What this task involves:
Match the string "writeFile" against each line below, and copy every line that matches.

Supplied entries:
========================

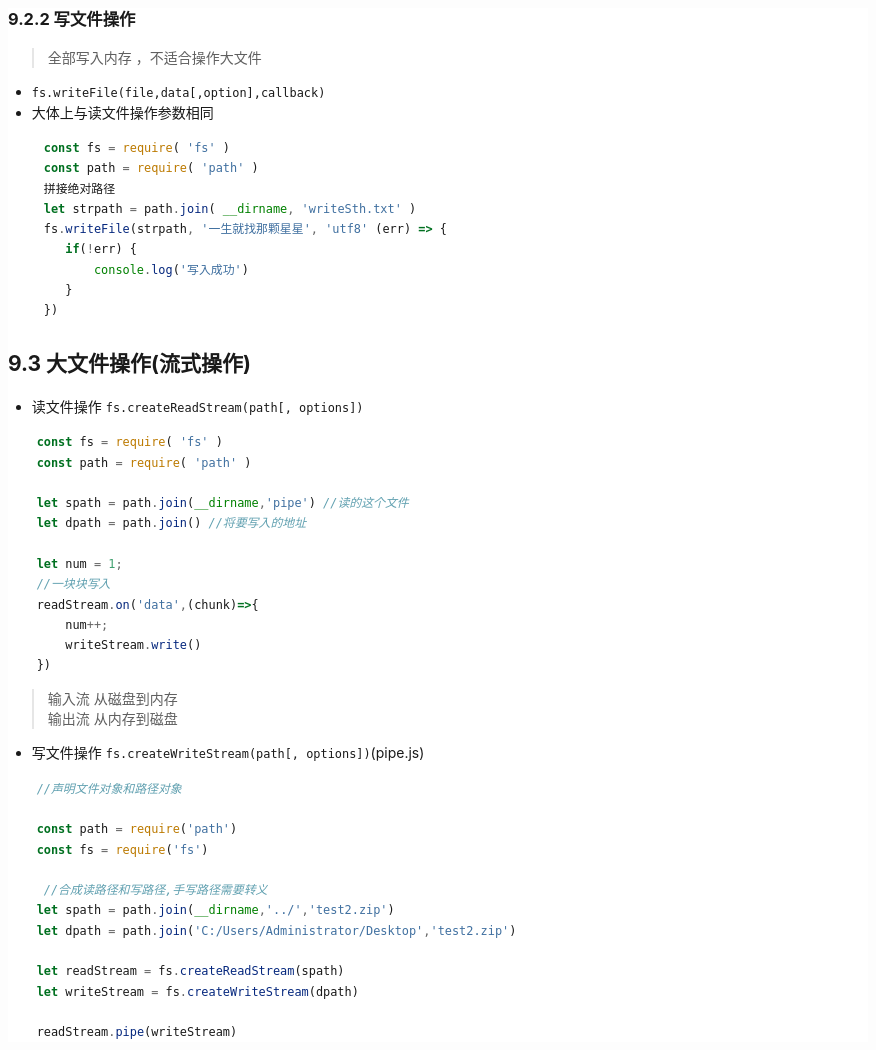 ### 9.2.2 写文件操作
> 全部写入内存 ，不适合操作大文件
- `fs.writeFile(file,data[,option],callback)`
- 大体上与读文件操作参数相同
```js
     const fs = require( 'fs' )
     const path = require( 'path' )
     拼接绝对路径
     let strpath = path.join( __dirname, 'writeSth.txt' )
     fs.writeFile(strpath, '一生就找那颗星星', 'utf8' (err) => {
        if(!err) {
            console.log('写入成功')
        }
     })
```

## 9.3 大文件操作(流式操作)
- 读文件操作 `fs.createReadStream(path[, options])`
```js   
    const fs = require( 'fs' )
    const path = require( 'path' )

    let spath = path.join(__dirname,'pipe') //读的这个文件
    let dpath = path.join() //将要写入的地址

    let num = 1;
    //一块块写入
    readStream.on('data',(chunk)=>{
        num++;
        writeStream.write()
    })
```
> 输入流 从磁盘到内存 <br>
输出流 从内存到磁盘  

- 写文件操作 `fs.createWriteStream(path[, options])`(pipe.js)

```js
    //声明文件对象和路径对象

    const path = require('path')
    const fs = require('fs')
    
     //合成读路径和写路径,手写路径需要转义
    let spath = path.join(__dirname,'../','test2.zip')
    let dpath = path.join('C:/Users/Administrator/Desktop','test2.zip')
    
    let readStream = fs.createReadStream(spath)
    let writeStream = fs.createWriteStream(dpath)
    
    readStream.pipe(writeStream)
```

========================

Task answer:
- `fs.writeFile(file,data[,option],callback)`
     fs.writeFile(strpath, '一生就找那颗星星', 'utf8' (err) => {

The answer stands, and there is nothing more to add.